- **WORK ITEM**:
The reply should repeat all of the data word for word, with no pictures.

Saved data entries:
━━━━━━━━

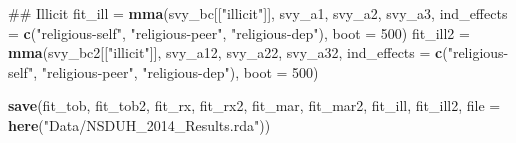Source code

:\documentclass[]{DissertateUSU}
\newenvironment{Shaded}{\begin{snugshade}}{\end{snugshade}}
\newcommand{\KeywordTok}[1]{\textcolor[rgb]{0.13,0.29,0.53}{\textbf{#1}}}
\newcommand{\DataTypeTok}[1]{\textcolor[rgb]{0.13,0.29,0.53}{#1}}
\newcommand{\DecValTok}[1]{\textcolor[rgb]{0.00,0.00,0.81}{#1}}
\newcommand{\StringTok}[1]{\textcolor[rgb]{0.31,0.60,0.02}{#1}}
\newcommand{\NormalTok}[1]{#1}
\begin{document}
\begin{Shaded}
\begin{Highlighting}[]
\NormalTok{## Illicit}
\NormalTok{fit_ill =}\StringTok{ }\KeywordTok{mma}\NormalTok{(svy_bc[[}\StringTok{"illicit"}\NormalTok{]],}
\NormalTok{              svy_a1,}
\NormalTok{              svy_a2,}
\NormalTok{              svy_a3,}
              \DataTypeTok{ind_effects =} \KeywordTok{c}\NormalTok{(}\StringTok{"religious-self"}\NormalTok{,}
                              \StringTok{"religious-peer"}\NormalTok{,}
                              \StringTok{"religious-dep"}\NormalTok{),}
              \DataTypeTok{boot =} \DecValTok{500}\NormalTok{)}
\NormalTok{fit_ill2 =}\StringTok{ }\KeywordTok{mma}\NormalTok{(svy_bc2[[}\StringTok{"illicit"}\NormalTok{]],}
\NormalTok{               svy_a12,}
\NormalTok{               svy_a22,}
\NormalTok{               svy_a32,}
               \DataTypeTok{ind_effects =} \KeywordTok{c}\NormalTok{(}\StringTok{"religious-self"}\NormalTok{,}
                               \StringTok{"religious-peer"}\NormalTok{,}
                               \StringTok{"religious-dep"}\NormalTok{),}
               \DataTypeTok{boot =} \DecValTok{500}\NormalTok{)}

\KeywordTok{save}\NormalTok{(fit_tob, fit_tob2, }
\NormalTok{     fit_rx, fit_rx2, }
\NormalTok{     fit_mar, fit_mar2, }
\NormalTok{     fit_ill, fit_ill2,}
     \DataTypeTok{file =} \KeywordTok{here}\NormalTok{(}\StringTok{"Data/NSDUH_2014_Results.rda"}\NormalTok{))}
\end{Highlighting}
\end{Shaded}
\end{document}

━━━━━━━━

- **RESPONSE BOX**:
Source code

:\documentclass[]{DissertateUSU}
\newenvironment{Shaded}{\begin{snugshade}}{\end{snugshade}}
\newcommand{\KeywordTok}[1]{\textcolor[rgb]{0.13,0.29,0.53}{\textbf{#1}}}
\newcommand{\DataTypeTok}[1]{\textcolor[rgb]{0.13,0.29,0.53}{#1}}
\newcommand{\DecValTok}[1]{\textcolor[rgb]{0.00,0.00,0.81}{#1}}
\newcommand{\StringTok}[1]{\textcolor[rgb]{0.31,0.60,0.02}{#1}}
\newcommand{\NormalTok}[1]{#1}
\begin{document}
\begin{Shaded}
\begin{Highlighting}[]
\NormalTok{## Illicit}
\NormalTok{fit_ill =}\StringTok{ }\KeywordTok{mma}\NormalTok{(svy_bc[[}\StringTok{"illicit"}\NormalTok{]],}
\NormalTok{              svy_a1,}
\NormalTok{              svy_a2,}
\NormalTok{              svy_a3,}
              \DataTypeTok{ind_effects =} \KeywordTok{c}\NormalTok{(}\StringTok{"religious-self"}\NormalTok{,}
                              \StringTok{"religious-peer"}\NormalTok{,}
                              \StringTok{"religious-dep"}\NormalTok{),}
              \DataTypeTok{boot =} \DecValTok{500}\NormalTok{)}
\NormalTok{fit_ill2 =}\StringTok{ }\KeywordTok{mma}\NormalTok{(svy_bc2[[}\StringTok{"illicit"}\NormalTok{]],}
\NormalTok{               svy_a12,}
\NormalTok{               svy_a22,}
\NormalTok{               svy_a32,}
               \DataTypeTok{ind_effects =} \KeywordTok{c}\NormalTok{(}\StringTok{"religious-self"}\NormalTok{,}
                               \StringTok{"religious-peer"}\NormalTok{,}
                               \StringTok{"religious-dep"}\NormalTok{),}
               \DataTypeTok{boot =} \DecValTok{500}\NormalTok{)}

\KeywordTok{save}\NormalTok{(fit_tob, fit_tob2, }
\NormalTok{     fit_rx, fit_rx2, }
\NormalTok{     fit_mar, fit_mar2, }
\NormalTok{     fit_ill, fit_ill2,}
     \DataTypeTok{file =} \KeywordTok{here}\NormalTok{(}\StringTok{"Data/NSDUH_2014_Results.rda"}\NormalTok{))}
\end{Highlighting}
\end{Shaded}
\end{document}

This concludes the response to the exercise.